**Task instructions:** Keep only the lines of the data below that contain "TEXT", and copy them.

**Stored data:**
══════════════════════════════
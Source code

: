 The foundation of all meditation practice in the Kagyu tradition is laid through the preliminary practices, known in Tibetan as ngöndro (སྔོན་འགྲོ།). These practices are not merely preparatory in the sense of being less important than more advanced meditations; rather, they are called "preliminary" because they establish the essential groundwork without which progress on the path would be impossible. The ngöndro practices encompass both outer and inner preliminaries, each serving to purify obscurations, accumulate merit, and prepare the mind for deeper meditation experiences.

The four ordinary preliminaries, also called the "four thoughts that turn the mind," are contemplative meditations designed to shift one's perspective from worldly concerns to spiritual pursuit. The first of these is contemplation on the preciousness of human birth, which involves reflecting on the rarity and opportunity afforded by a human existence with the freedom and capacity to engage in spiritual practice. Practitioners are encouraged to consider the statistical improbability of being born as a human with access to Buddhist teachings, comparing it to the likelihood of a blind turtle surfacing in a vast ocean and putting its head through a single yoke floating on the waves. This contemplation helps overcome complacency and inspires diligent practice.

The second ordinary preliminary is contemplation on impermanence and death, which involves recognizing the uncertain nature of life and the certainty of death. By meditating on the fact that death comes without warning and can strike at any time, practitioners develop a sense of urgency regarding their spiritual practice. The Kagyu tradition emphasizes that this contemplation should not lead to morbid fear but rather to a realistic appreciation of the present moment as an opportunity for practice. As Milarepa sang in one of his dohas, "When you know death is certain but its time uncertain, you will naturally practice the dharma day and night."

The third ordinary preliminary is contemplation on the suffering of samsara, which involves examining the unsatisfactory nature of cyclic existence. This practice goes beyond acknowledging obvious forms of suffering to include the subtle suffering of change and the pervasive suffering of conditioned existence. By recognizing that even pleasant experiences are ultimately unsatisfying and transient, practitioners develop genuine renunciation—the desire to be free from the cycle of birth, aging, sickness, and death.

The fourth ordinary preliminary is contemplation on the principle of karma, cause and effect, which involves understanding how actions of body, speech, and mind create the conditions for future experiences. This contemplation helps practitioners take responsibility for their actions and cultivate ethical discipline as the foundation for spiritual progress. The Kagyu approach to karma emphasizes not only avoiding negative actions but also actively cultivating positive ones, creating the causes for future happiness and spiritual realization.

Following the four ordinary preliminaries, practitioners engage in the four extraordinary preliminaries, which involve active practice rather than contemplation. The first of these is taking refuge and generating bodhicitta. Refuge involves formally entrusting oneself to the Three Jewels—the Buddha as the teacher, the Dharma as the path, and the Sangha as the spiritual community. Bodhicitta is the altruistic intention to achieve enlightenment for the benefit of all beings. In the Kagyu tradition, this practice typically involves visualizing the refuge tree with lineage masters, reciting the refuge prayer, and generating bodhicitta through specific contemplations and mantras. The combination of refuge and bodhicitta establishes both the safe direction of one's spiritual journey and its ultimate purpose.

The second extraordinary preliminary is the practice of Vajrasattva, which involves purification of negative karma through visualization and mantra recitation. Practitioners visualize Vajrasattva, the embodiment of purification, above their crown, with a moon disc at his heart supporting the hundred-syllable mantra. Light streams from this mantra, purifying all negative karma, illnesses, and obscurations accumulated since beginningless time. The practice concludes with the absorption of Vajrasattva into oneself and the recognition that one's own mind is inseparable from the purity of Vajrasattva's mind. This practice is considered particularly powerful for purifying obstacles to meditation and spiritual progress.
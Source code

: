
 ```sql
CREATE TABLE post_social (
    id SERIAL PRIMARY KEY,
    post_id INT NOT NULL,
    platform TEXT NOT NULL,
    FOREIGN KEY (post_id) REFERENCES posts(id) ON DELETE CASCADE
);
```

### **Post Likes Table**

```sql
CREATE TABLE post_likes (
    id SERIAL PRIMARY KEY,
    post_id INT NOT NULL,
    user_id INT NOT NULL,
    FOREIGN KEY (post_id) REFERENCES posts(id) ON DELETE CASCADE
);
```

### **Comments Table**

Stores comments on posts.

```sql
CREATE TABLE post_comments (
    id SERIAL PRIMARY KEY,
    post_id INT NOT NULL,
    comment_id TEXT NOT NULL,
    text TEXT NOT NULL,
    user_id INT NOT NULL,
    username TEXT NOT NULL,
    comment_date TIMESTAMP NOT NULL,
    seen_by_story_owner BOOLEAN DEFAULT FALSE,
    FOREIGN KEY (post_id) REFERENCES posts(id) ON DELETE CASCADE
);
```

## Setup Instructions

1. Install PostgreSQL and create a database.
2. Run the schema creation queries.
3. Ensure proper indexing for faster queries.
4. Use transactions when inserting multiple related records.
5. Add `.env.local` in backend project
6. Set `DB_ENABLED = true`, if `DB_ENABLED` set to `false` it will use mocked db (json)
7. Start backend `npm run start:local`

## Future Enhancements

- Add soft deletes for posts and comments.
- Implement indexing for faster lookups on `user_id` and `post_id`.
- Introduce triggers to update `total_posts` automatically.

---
══════════════════════════════
**Result of the task:**
    platform TEXT NOT NULL,
    comment_id TEXT NOT NULL,
    text TEXT NOT NULL,
    username TEXT NOT NULL,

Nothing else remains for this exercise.